From the business world and technology and the social space we learn that innovation, while generally coming from within the field, often comes from left of field. Pioneering spiritual leadership in the 21st century is less likely to be provided by the major institutions than by the religious equivalent of SMEs. It is these small-to-medium spiritual enterprises, welling up from within the world's religions to boldly challenge and sustainably transform the institutions, where so much hope for spiritual renewal lays.
Locked away in millennia of tradition, the world's spiritual resources are vast beyond measure. In Hinduism, Judaism, Buddhism, Christianity, Islam, Sikhism et al. we have all the inspiration and wisdom we could ever need. The most foolish mistake of all would be to ignore it. History's great spiritual visionaries from Isaiah to Rumi, Martin Luther King and Ten Thousand Others, stand ready to inspire us forward, ever onwards, towards a new earth, a promised land, a pure land. We won't be getting there in our lifetime, but it is our destiny to move the needle far enough to give future generations a fighting chance. We had the industrial revolution, the political revolutions, economic, social, technological revolutions; we've even had the information revolution - now it's time for a global spiritual revolution that is ripe for the taking.

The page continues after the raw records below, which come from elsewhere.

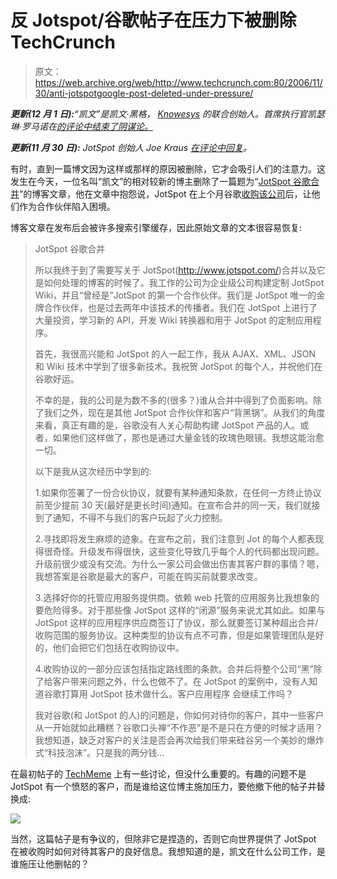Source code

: # 反 Jotspot/谷歌帖子在压力下被删除 TechCrunch

> 原文：<https://web.archive.org/web/http://www.techcrunch.com:80/2006/11/30/anti-jotspotgoogle-post-deleted-under-pressure/>

***更新(12 月 1 日):**“凯文”是凯文·黑格， [Knowesys](https://web.archive.org/web/20221004231156/http://www.knowesys.com/) 的联合创始人。首席执行官凯瑟琳·罗马诺在[的评论中结束了阴谋论。](https://web.archive.org/web/20221004231156/http://www.beta.techcrunch.com/2006/11/30/anti-jotspotgoogle-post-deleted-under-pressure/#comment-469657)*

***更新(11 月 30 日):** JotSpot 创始人 Joe Kraus [在评论中回复](https://web.archive.org/web/20221004231156/http://www.beta.techcrunch.com/2006/11/30/anti-jotspotgoogle-post-deleted-under-pressure/#comment-467177)。*

有时，直到一篇博文因为这样或那样的原因被删除，它才会吸引人们的注意力。这发生在今天，一位名叫“凯文”的相对较新的博主删除了一篇题为“[JotSpot 谷歌合并](https://web.archive.org/web/20221004231156/http://sv411.blogspot.com/2006/11/jotspot-google-merger-shows-its-ugly.html)”的博客文章，他在文章中抱怨说，JotSpot 在上个月谷歌[收购该公司](https://web.archive.org/web/20221004231156/http://www.beta.techcrunch.com/2006/10/31/google-acquires-wiki-company-jotspot/)后，让他们作为合作伙伴陷入困境。

博客文章在发布后会被许多搜索引擎缓存，因此原始文章的文本很容易恢复:

> JotSpot 谷歌合并
> 
> 所以我终于到了需要写关于 JotSpot(http://www.jotspot.com/)合并以及它是如何处理的博客的时候了。我工作的公司为企业级公司构建定制 JotSpot Wiki，并且“曾经是”JotSpot 的第一个合作伙伴。我们是 JotSpot 唯一的金牌合作伙伴，也是过去两年中该技术的传播者。我们在 JotSpot 上进行了大量投资，学习新的 API，开发 Wiki 转换器和用于 JotSpot 的定制应用程序。
> 
> 首先，我很高兴能和 JotSpot 的人一起工作，我从 AJAX、XML、JSON 和 Wiki 技术中学到了很多新技术。我祝贺 JotSpot 的每个人，并祝他们在谷歌好运。
> 
> 不幸的是，我的公司是为数不多的(很多？)谁从合并中得到了负面影响。除了我们之外，现在是其他 JotSpot 合作伙伴和客户“背黑锅”。从我们的角度来看，真正有趣的是，谷歌没有人关心帮助构建 JotSpot 产品的人。或者，如果他们这样做了，那也是通过大量金钱的玫瑰色眼镜。我想这能治愈一切。
> 
> 以下是我从这次经历中学到的:
> 
> 1.如果你签署了一份合伙协议，就要有某种通知条款，在任何一方终止协议前至少提前 30 天(最好是更长时间)通知。在宣布合并的同一天，我们就接到了通知，不得不与我们的客户玩起了火力控制。
> 
> 2.寻找即将发生麻烦的迹象。在宣布之前，我们注意到 Jot 的每个人都表现得很奇怪。升级发布得很快，这些变化导致几乎每个人的代码都出现问题。升级前很少或没有交流。为什么一家公司会做出伤害其客户群的事情？嗯，我想答案是谷歌是最大的客户，可能在购买前就要求改变。
> 
> 3.选择好你的托管应用服务提供商。依赖 web 托管的应用服务比我想象的要危险得多。对于那些像 JotSpot 这样的“闭源”服务来说尤其如此。如果与 JotSpot 这样的应用程序供应商签订了协议，那么就要签订某种超出合并/收购范围的服务协议。这种类型的协议有点不可靠，但是如果管理团队是好的，他们会把它们包括在收购协议中。
> 
> 4.收购协议的一部分应该包括指定路线图的条款。合并后将整个公司“黑”除了给客户带来问题之外，什么也做不了。在 JotSpot 的案例中，没有人知道谷歌打算用 JotSpot 技术做什么。客户应用程序
> 会继续工作吗？
> 
> 我对谷歌(和 JotSpot 的人)的问题是，你如何对待你的客户，其中一些客户从一开始就如此糟糕？谷歌口头禅“不作恶”是不是只在方便的时候才适用？我想知道，缺乏对客户的关注是否会再次给我们带来硅谷另一个美妙的爆炸式“科技泡沫”。只是我的两分钱…

在最初帖子的 [TechMeme](https://web.archive.org/web/20221004231156/http://www.techmeme.com/061129/p84#a061129p84) 上有一些讨论，但没什么重要的。有趣的问题不是 JotSpot 有一个愤怒的客户，而是谁给这位博主施加压力，要他撤下他的帖子并替换成:

![](img/7d9cfc7b780071c89c1b77d03aefafda.png)

当然，这篇帖子是有争议的，但除非它是捏造的，否则它向世界提供了 JotSpot 在被收购时如何对待其客户的良好信息。我想知道的是，凯文在什么公司工作，是谁施压让他删帖的？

So what would it look like? The precise nature of how theology can evolve is a subject that can and ought to be vigorously discussed. It's increasingly clear that institutions refusing to change will eventually cease to be. The goal however is not change for change's sake - we need to be heading in a good direction. Drawing inspiration from the world's most famous carpenter, we should evaluate religions (know them) not by their claims but by their fruits. If a credible way could be devised of measuring value in religion by its social and spiritual productivity then we would have a feedback mechanism to assist the evolutionary process. Instead of competing on creed, religions could strive to have the biggest impact on the biggest issues within their domain. The religions of this new impulse would be more expansive and nurturing, more at ease with the ongoing discoveries of science, more comfortable with one another in a pluralistic world of many cultures, more adaptable, more inspiring, more humble and open to new learning, more spiritual, less political and more genuinely self-critical of their past and present stages.
Such developments could form the basis for the sometime redemption of religion in the western world. Thinking men and women might be prompted to take another look at faith, to search again for the pearl of great price and come to claim possession of their spiritual inheritance. And if enough people did that, for long enough, with enough sincerity and enough conviction and enough follow through, we'd soon exit this modern dark-age of secular materialism and enter a new spiritual enlightenment, the scale of which has not been seen before.